## DATASET CONTENT:
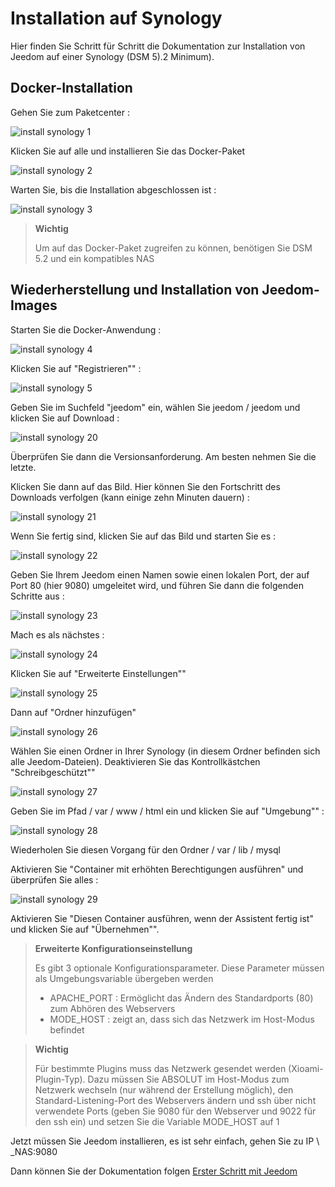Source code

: # Installation auf Synology

Hier finden Sie Schritt für Schritt die Dokumentation zur Installation von Jeedom auf einer Synology (DSM 5).2 Minimum).

## Docker-Installation

Gehen Sie zum Paketcenter :

![install synology 1](images/install_synology_1.PNG)

Klicken Sie auf alle und installieren Sie das Docker-Paket

![install synology 2](images/install_synology_2.PNG)

Warten Sie, bis die Installation abgeschlossen ist :

![install synology 3](images/install_synology_3.PNG)

> **Wichtig**
>
> Um auf das Docker-Paket zugreifen zu können, benötigen Sie DSM 5.2 und ein kompatibles NAS

## Wiederherstellung und Installation von Jeedom-Images

Starten Sie die Docker-Anwendung :

![install synology 4](images/install_synology_4.PNG)

Klicken Sie auf "Registrieren"" :

![install synology 5](images/install_synology_5.PNG)

Geben Sie im Suchfeld "jeedom" ein, wählen Sie jeedom / jeedom und klicken Sie auf Download :

![install synology 20](images/install_synology_20.PNG)

Überprüfen Sie dann die Versionsanforderung. Am besten nehmen Sie die letzte.

Klicken Sie dann auf das Bild. Hier können Sie den Fortschritt des Downloads verfolgen (kann einige zehn Minuten dauern) :

![install synology 21](images/install_synology_21.PNG)

Wenn Sie fertig sind, klicken Sie auf das Bild und starten Sie es :

![install synology 22](images/install_synology_22.PNG)

Geben Sie Ihrem Jeedom einen Namen sowie einen lokalen Port, der auf Port 80 (hier 9080) umgeleitet wird, und führen Sie dann die folgenden Schritte aus :

![install synology 23](images/install_synology_23.PNG)

Mach es als nächstes :

![install synology 24](images/install_synology_24.PNG)

Klicken Sie auf "Erweiterte Einstellungen""

![install synology 25](images/install_synology_25.PNG)

Dann auf "Ordner hinzufügen"

![install synology 26](images/install_synology_26.PNG)

Wählen Sie einen Ordner in Ihrer Synology (in diesem Ordner befinden sich alle Jeedom-Dateien). Deaktivieren Sie das Kontrollkästchen "Schreibgeschützt""

![install synology 27](images/install_synology_27.PNG)

Geben Sie im Pfad / var / www / html ein und klicken Sie auf "Umgebung"" :

![install synology 28](images/install_synology_28.PNG)

Wiederholen Sie diesen Vorgang für den Ordner / var / lib / mysql

Aktivieren Sie "Container mit erhöhten Berechtigungen ausführen" und überprüfen Sie alles :

![install synology 29](images/install_synology_29.PNG)

Aktivieren Sie "Diesen Container ausführen, wenn der Assistent fertig ist" und klicken Sie auf "Übernehmen"".

> **Erweiterte Konfigurationseinstellung**
>
> Es gibt 3 optionale Konfigurationsparameter. Diese Parameter müssen als Umgebungsvariable übergeben werden
> - APACHE_PORT : Ermöglicht das Ändern des Standardports (80) zum Abhören des Webservers
> - MODE_HOST : zeigt an, dass sich das Netzwerk im Host-Modus befindet

> **Wichtig**
>
> Für bestimmte Plugins muss das Netzwerk gesendet werden (Xioami-Plugin-Typ). Dazu müssen Sie ABSOLUT im Host-Modus zum Netzwerk wechseln (nur während der Erstellung möglich), den Standard-Listening-Port des Webservers ändern und ssh über nicht verwendete Ports (geben Sie 9080 für den Webserver und 9022 für den ssh ein) und setzen Sie die Variable MODE_HOST auf 1

Jetzt müssen Sie Jeedom installieren, es ist sehr einfach, gehen Sie zu IP \ _NAS:9080

Dann können Sie der Dokumentation folgen [Erster Schritt mit Jeedom](https://doc.jeedom.com/de_DE/premiers-pas/index)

## ASSIGNMENT:
Lines holding the word "Host": say how many there are in the data, and nothing more.

## ANSWER TO THIS EXERCISE:
2